Ich sagte bereits, die Realschule plus kann mit einer Fachoberschule verbunden sein. Wir wollen gerade mit diesem Angebot auch dem steigenden Fachkräftebedarf und der Notwendigkeit nach möglichst gut qualifizierten jungen Menschen Rechnung tragen. Wir wollen uns neben der allgemeinen Berufsorientierung in der Realschule plus mit dem Projekt „Keiner ohne Abschluss“ ganz besonders den schwächsten Schülerinnen und Schülern zuwenden. Wenn dieser Tage immer gesagt wird, die Frühförderung müsse sehr viel früher ansetzen als in einem eventuellen 10. Schuljahr, so kann ich Ihnen versprechen, sie wird sehr viel früher ansetzen.

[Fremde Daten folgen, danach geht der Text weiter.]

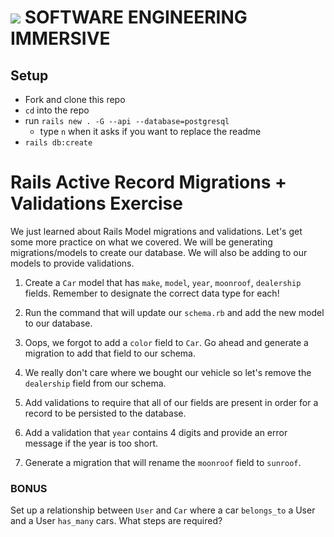 # ![](https://ga-dash.s3.amazonaws.com/production/assets/logo-9f88ae6c9c3871690e33280fcf557f33.png) SOFTWARE ENGINEERING IMMERSIVE

## Setup

 - Fork and clone this repo
 - `cd` into the repo
 - run `rails new . -G --api --database=postgresql`
    - type `n` when it asks if you want to replace the readme
 - `rails db:create`

# Rails Active Record Migrations + Validations Exercise
 We just learned about Rails Model migrations and validations. Let's get some more practice on what we covered. We will be generating migrations/models to create our database. We will also be adding to our models to provide validations.
 

1.  Create a `Car` model that has `make`, `model`, `year`, `moonroof`, `dealership` fields. Remember to designate the correct data type for each!

2. Run the command that will update our	`schema.rb` and add the new model to our database.

3. Oops, we forgot to add a `color` field to `Car`. Go ahead and generate a migration to add that field to our schema.

4. We really don't care where we bought our vehicle so let's remove the `dealership` field from our schema.

5. Add validations to require that all of our fields are present in order for a record to be persisted to the database. 

6. Add a validation that `year` contains 4 digits and provide an error message if the year is too short.

7. Generate a migration that will rename the `moonroof` field to `sunroof`.

### BONUS

Set up a relationship between `User` and `Car` where a car `belongs_to` a User and a User `has_many` cars. What steps are required?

Aber dennoch, diejenigen, die es nach neun Schuljahren nicht schaffen, brauchen ebenfalls eine Chance, und diese Chance geben wir ihnen mit diesem Projekt.

(Beifall der SPD)

Wir haben im Rahmen des Schulgesetzes eine Reihe weiterer Änderungen vorgesehen, nämlich die Stärkung kleiner Grundschulen – darauf bin ich schon eingegangen –, die Sicherstellung des Diskriminierungsschutzes für Schülerinnen und Schüler, die Erweiterung des Bildungsauftrags der Schule und die Erziehung zur Übernahme von Ehrenämtern, was ebenfalls ein Anliegen dieses Hauses ist, ebenso wie die Schaffung einer gemeinsamen Vertretung für Schülerinnen und Schüler über die Schularten hinweg. Wir haben ebenso die Verankerung der AQS sowie eine Stärkung der Stellung des Landeselternbeirates vorgesehen.